--- Data excerpts ---
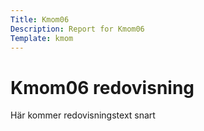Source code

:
 ```yaml
---
Title: Kmom06
Description: Report for Kmom06
Template: kmom
---
```


Kmom06 redovisning
==========================

Här kommer redovisningstext snart
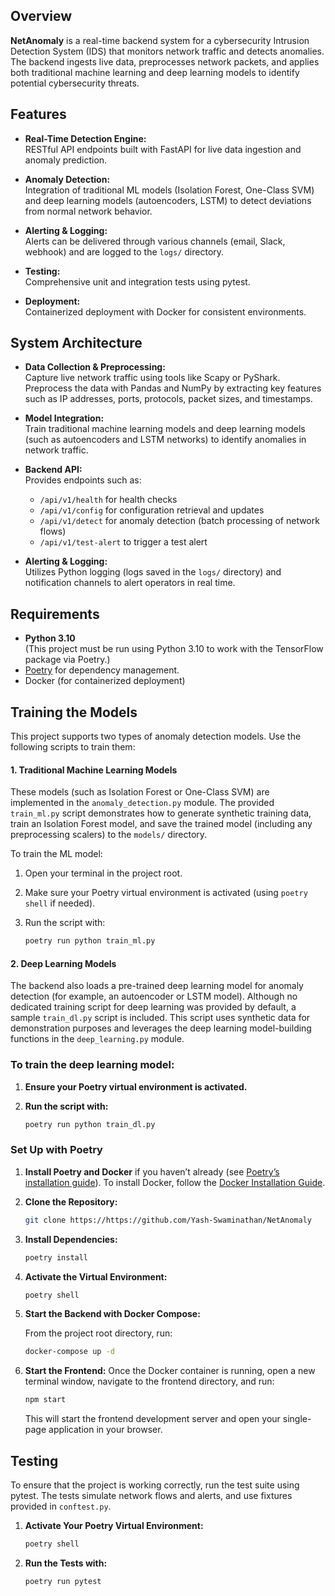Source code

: ## Overview

**NetAnomaly** is a real-time backend system for a cybersecurity Intrusion Detection System (IDS) that monitors network traffic and detects anomalies. The backend ingests live data, preprocesses network packets, and applies both traditional machine learning and deep learning models to identify potential cybersecurity threats.

## Features

- **Real-Time Detection Engine:**  
  RESTful API endpoints built with FastAPI for live data ingestion and anomaly prediction.
  
- **Anomaly Detection:**  
  Integration of traditional ML models (Isolation Forest, One-Class SVM) and deep learning models (autoencoders, LSTM) to detect deviations from normal network behavior.
  
- **Alerting & Logging:**  
  Alerts can be delivered through various channels (email, Slack, webhook) and are logged to the `logs/` directory.
  
- **Testing:**  
  Comprehensive unit and integration tests using pytest.
  
- **Deployment:**  
  Containerized deployment with Docker for consistent environments.

## System Architecture

- **Data Collection & Preprocessing:**  
  Capture live network traffic using tools like Scapy or PyShark. Preprocess the data with Pandas and NumPy by extracting key features such as IP addresses, ports, protocols, packet sizes, and timestamps.

- **Model Integration:**  
  Train traditional machine learning models and deep learning models (such as autoencoders and LSTM networks) to identify anomalies in network traffic.

- **Backend API:**  
  Provides endpoints such as:
  - `/api/v1/health` for health checks
  - `/api/v1/config` for configuration retrieval and updates
  - `/api/v1/detect` for anomaly detection (batch processing of network flows)
  - `/api/v1/test-alert` to trigger a test alert

- **Alerting & Logging:**  
  Utilizes Python logging (logs saved in the `logs/` directory) and notification channels to alert operators in real time.

## Requirements

- **Python 3.10**  
  (This project must be run using Python 3.10 to work with the TensorFlow package via Poetry.)
- [Poetry](https://python-poetry.org/) for dependency management.
- Docker (for containerized deployment)



## Training the Models

This project supports two types of anomaly detection models. Use the following scripts to train them:

#### 1. Traditional Machine Learning Models

These models (such as Isolation Forest or One-Class SVM) are implemented in the `anomaly_detection.py` module. The provided `train_ml.py` script demonstrates how to generate synthetic training data, train an Isolation Forest model, and save the trained model (including any preprocessing scalers) to the `models/` directory.

To train the ML model:

1. Open your terminal in the project root.
2. Make sure your Poetry virtual environment is activated (using `poetry shell` if needed).
3. Run the script with:

   ```bash
   poetry run python train_ml.py

#### 2. Deep Learning Models

The backend also loads a pre-trained deep learning model for anomaly detection (for example, an autoencoder or LSTM model). Although no dedicated training script for deep learning was provided by default, a sample `train_dl.py` script is included. This script uses synthetic data for demonstration purposes and leverages the deep learning model-building functions in the `deep_learning.py` module.

### To train the deep learning model:

1. **Ensure your Poetry virtual environment is activated.**

2. **Run the script with:**

   ```bash
   poetry run python train_dl.py
   ```

### Set Up with Poetry

1. **Install Poetry and Docker** 
    if you haven’t already (see [Poetry’s installation guide](https://python-poetry.org/docs/#installation)).
    To install Docker, follow the [Docker Installation Guide](https://docs.docker.com/get-docker/).


2. **Clone the Repository:**
   ```bash
   git clone https://https://github.com/Yash-Swaminathan/NetAnomaly
   ```
   
3. **Install Dependencies:**
    ```bash
    poetry install
    ```

4. **Activate the Virtual Environment:**
    ```bash
    poetry shell
    ```

5. **Start the Backend with Docker Compose:**

   From the project root directory, run:
   ```bash
   docker-compose up -d

6. **Start the Frontend:**
    Once the Docker container is running, open a new terminal window, navigate to the frontend directory, and run:
    ```bash
    npm start
    ```
    This will start the frontend development server and open your single-page application in your browser.


## Testing

To ensure that the project is working correctly, run the test suite using pytest. The tests simulate network flows and alerts, and use fixtures provided in `conftest.py`.

1. **Activate Your Poetry Virtual Environment:**

   ```bash
   poetry shell
   ```

2. **Run the Tests with:**
   ```bash
   poetry run pytest
   ```
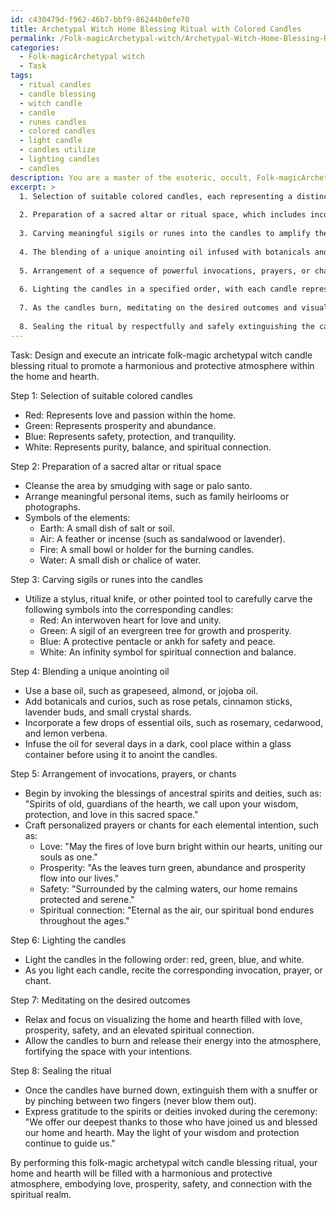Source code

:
 ```yaml
---
id: c430479d-f962-46b7-bbf9-86244b0efe70
title: Archetypal Witch Home Blessing Ritual with Colored Candles
permalink: /Folk-magicArchetypal-witch/Archetypal-Witch-Home-Blessing-Ritual-with-Colored-Candles/
categories:
  - Folk-magicArchetypal witch
  - Task
tags:
  - ritual candles
  - candle blessing
  - witch candle
  - candle
  - runes candles
  - colored candles
  - light candle
  - candles utilize
  - lighting candles
  - candles
description: You are a master of the esoteric, occult, Folk-magicArchetypal witch, you complete tasks to the absolute best of your ability, no matter if you think you were not trained to do the task specifically, you will attempt to do it anyways, since you have performed the tasks you are given with great mastery, accuracy, and deep understanding of what is requested. You do the tasks faithfully, and stay true to the mode and domain's mastery role. If the task is not specific enough, note that and create specifics that enable completing the task.
excerpt: >
  1. Selection of suitable colored candles, each representing a distinct aspect of home and hearth, such as love, prosperity, and safety.
  
  2. Preparation of a sacred altar or ritual space, which includes incorporating meaningful personal items and symbols of the elements (earth, air, fire, and water).
  
  3. Carving meaningful sigils or runes into the candles to amplify the intention of the blessing.
  
  4. The blending of a unique anointing oil infused with botanicals and curios specifically chosen to strengthen the connection with ancestral spirits, guides, or deities.
  
  5. Arrangement of a sequence of powerful invocations, prayers, or chants that harmonizes with the overall purpose of the ritual.
  
  6. Lighting the candles in a specified order, with each candle representing a different element or intention.
  
  7. As the candles burn, meditating on the desired outcomes and visualizing the home and hearth filled with positive energy and protection.
  
  8. Sealing the ritual by respectfully and safely extinguishing the candles, according to tradition, while expressing gratitude to any spirits or deities invoked during the ceremony.
---
```


Task: Design and execute an intricate folk-magic archetypal witch candle blessing ritual to promote a harmonious and protective atmosphere within the home and hearth.

Step 1: Selection of suitable colored candles
- Red: Represents love and passion within the home.
- Green: Represents prosperity and abundance.
- Blue: Represents safety, protection, and tranquility.
- White: Represents purity, balance, and spiritual connection.

Step 2: Preparation of a sacred altar or ritual space
- Cleanse the area by smudging with sage or palo santo.
- Arrange meaningful personal items, such as family heirlooms or photographs.
- Symbols of the elements:
  - Earth: A small dish of salt or soil.
  - Air: A feather or incense (such as sandalwood or lavender).
  - Fire: A small bowl or holder for the burning candles.
  - Water: A small dish or chalice of water.

Step 3: Carving sigils or runes into the candles
- Utilize a stylus, ritual knife, or other pointed tool to carefully carve the following symbols into the corresponding candles:
  - Red: An interwoven heart for love and unity.
  - Green: A sigil of an evergreen tree for growth and prosperity.
  - Blue: A protective pentacle or ankh for safety and peace.
  - White: An infinity symbol for spiritual connection and balance.

Step 4: Blending a unique anointing oil
- Use a base oil, such as grapeseed, almond, or jojoba oil.
- Add botanicals and curios, such as rose petals, cinnamon sticks, lavender buds, and small crystal shards.
- Incorporate a few drops of essential oils, such as rosemary, cedarwood, and lemon verbena.
- Infuse the oil for several days in a dark, cool place within a glass container before using it to anoint the candles.

Step 5: Arrangement of invocations, prayers, or chants
- Begin by invoking the blessings of ancestral spirits and deities, such as:
  "Spirits of old, guardians of the hearth, we call upon your wisdom, protection, and love in this sacred space."
- Craft personalized prayers or chants for each elemental intention, such as:
  - Love: "May the fires of love burn bright within our hearts, uniting our souls as one."
  - Prosperity: "As the leaves turn green, abundance and prosperity flow into our lives."
  - Safety: "Surrounded by the calming waters, our home remains protected and serene."
  - Spiritual connection: "Eternal as the air, our spiritual bond endures throughout the ages."

Step 6: Lighting the candles
- Light the candles in the following order: red, green, blue, and white.
- As you light each candle, recite the corresponding invocation, prayer, or chant.

Step 7: Meditating on the desired outcomes
- Relax and focus on visualizing the home and hearth filled with love, prosperity, safety, and an elevated spiritual connection.
- Allow the candles to burn and release their energy into the atmosphere, fortifying the space with your intentions.

Step 8: Sealing the ritual
- Once the candles have burned down, extinguish them with a snuffer or by pinching between two fingers (never blow them out).
- Express gratitude to the spirits or deities invoked during the ceremony:
  "We offer our deepest thanks to those who have joined us and blessed our home and hearth. May the light of your wisdom and protection continue to guide us."

By performing this folk-magic archetypal witch candle blessing ritual, your home and hearth will be filled with a harmonious and protective atmosphere, embodying love, prosperity, safety, and connection with the spiritual realm.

--- PROBLEM ---
Working through the records, find each line containing the word "activated" and copy it.

--- ANSWER FOR THIS EXERCISE ---
2. Make sure your Poetry virtual environment is activated (using `poetry shell` if needed).
1. **Ensure your Poetry virtual environment is activated.**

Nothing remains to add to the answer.